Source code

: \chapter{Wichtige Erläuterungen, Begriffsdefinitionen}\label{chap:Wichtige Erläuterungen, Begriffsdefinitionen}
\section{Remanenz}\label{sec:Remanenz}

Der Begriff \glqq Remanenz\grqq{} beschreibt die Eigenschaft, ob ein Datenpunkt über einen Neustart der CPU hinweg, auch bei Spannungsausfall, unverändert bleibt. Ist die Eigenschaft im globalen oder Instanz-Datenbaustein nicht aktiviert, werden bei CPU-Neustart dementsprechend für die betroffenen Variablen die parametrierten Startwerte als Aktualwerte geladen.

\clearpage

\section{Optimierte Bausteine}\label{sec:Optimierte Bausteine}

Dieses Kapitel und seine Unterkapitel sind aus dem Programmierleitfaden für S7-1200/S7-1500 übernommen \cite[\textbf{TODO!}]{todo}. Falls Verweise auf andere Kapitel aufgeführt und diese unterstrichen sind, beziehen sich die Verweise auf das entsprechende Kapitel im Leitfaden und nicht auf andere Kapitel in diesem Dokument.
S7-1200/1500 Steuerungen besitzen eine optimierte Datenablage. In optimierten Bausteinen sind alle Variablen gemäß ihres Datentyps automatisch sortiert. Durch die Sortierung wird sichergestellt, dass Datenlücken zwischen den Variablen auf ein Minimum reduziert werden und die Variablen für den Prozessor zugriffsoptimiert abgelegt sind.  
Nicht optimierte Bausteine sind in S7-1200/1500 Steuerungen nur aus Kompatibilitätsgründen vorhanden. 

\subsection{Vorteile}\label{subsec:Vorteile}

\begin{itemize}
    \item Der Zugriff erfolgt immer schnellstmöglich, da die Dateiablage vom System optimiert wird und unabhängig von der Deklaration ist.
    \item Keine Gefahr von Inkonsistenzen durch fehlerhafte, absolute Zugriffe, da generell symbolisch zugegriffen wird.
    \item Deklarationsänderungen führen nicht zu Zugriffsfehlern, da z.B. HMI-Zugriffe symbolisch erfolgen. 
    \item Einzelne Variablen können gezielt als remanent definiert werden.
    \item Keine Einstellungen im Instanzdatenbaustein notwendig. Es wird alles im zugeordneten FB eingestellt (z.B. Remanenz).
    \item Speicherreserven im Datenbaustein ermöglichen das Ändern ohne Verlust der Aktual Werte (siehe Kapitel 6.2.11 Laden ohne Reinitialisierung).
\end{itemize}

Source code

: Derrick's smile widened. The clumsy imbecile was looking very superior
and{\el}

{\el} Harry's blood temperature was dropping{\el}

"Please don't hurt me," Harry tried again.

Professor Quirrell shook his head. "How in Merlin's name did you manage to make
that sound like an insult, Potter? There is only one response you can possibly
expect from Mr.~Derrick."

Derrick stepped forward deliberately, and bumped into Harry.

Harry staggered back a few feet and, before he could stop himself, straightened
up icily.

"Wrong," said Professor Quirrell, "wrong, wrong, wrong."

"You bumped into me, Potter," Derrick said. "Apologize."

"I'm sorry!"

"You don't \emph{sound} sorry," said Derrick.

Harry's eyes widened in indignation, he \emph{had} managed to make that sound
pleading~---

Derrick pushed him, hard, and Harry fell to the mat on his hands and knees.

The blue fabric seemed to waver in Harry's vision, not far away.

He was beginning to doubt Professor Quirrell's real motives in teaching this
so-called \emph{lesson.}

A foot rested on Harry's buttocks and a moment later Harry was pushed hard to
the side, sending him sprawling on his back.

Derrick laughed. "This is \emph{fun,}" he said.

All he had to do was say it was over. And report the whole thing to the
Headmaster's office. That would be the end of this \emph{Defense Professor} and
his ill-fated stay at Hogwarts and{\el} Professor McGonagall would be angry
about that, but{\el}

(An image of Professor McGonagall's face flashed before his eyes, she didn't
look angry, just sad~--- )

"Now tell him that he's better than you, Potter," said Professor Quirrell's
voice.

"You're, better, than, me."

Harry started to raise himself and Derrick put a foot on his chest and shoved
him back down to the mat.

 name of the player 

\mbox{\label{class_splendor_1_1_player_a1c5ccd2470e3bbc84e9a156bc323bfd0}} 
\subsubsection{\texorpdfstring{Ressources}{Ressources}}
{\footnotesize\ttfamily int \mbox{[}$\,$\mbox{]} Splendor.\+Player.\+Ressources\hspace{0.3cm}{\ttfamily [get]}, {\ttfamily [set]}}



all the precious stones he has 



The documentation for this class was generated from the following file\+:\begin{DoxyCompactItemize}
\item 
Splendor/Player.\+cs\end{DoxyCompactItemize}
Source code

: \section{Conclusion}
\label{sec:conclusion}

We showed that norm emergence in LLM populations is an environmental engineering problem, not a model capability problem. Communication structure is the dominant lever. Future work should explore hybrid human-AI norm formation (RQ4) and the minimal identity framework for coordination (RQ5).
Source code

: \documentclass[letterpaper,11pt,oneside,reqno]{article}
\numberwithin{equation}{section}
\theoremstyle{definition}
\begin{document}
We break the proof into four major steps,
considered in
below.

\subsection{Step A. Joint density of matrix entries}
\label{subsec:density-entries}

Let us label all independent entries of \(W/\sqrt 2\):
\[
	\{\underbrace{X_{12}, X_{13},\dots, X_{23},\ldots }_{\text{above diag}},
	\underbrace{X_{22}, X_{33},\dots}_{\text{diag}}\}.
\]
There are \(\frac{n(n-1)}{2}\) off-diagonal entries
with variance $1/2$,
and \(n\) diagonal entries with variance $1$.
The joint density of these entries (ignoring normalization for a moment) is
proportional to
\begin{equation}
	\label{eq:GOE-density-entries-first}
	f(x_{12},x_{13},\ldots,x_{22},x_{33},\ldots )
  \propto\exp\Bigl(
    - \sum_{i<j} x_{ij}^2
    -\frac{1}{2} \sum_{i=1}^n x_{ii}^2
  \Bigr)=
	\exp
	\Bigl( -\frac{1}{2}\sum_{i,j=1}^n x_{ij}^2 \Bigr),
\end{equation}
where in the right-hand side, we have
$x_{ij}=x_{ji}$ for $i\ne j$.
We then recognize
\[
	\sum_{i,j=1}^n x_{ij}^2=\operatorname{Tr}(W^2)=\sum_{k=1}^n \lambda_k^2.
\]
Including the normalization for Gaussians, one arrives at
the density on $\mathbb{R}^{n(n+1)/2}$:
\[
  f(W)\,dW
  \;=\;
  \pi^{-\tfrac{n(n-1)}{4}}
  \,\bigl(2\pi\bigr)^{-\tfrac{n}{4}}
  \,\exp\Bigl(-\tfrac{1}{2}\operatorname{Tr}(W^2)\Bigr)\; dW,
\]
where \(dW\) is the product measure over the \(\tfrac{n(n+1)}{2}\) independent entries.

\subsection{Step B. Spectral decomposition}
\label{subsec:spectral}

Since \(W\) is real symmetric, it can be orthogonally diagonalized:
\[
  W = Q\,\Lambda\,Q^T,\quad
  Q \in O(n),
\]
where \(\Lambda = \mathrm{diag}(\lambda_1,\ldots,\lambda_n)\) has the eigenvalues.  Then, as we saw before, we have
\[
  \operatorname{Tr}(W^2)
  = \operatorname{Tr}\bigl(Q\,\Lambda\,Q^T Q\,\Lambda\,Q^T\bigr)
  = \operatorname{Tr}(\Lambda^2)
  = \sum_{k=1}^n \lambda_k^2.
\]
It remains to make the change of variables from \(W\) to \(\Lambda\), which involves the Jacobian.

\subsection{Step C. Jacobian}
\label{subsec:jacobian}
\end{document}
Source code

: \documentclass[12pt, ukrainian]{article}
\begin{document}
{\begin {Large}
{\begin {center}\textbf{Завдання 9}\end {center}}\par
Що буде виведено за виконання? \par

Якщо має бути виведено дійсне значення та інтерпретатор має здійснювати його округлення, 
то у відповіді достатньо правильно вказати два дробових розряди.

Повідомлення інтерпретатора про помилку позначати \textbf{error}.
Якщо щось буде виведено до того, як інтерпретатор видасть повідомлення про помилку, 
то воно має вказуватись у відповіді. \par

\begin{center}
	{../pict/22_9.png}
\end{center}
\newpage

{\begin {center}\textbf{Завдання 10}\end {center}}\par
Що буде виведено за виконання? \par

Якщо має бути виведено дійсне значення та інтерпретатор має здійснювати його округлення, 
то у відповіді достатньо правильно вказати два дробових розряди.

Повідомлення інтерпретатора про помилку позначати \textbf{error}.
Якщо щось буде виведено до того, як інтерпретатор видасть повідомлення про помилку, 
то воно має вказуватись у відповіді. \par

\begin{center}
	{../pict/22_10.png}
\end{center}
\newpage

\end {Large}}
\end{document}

PROBLEM STATEMENT :: Pull out all lines from the entries above that include the word "There".

EXPECTED ANSWER ::
that sound like an insult, Potter? There is only one response you can possibly
There are \(\frac{n(n-1)}{2}\) off-diagonal entries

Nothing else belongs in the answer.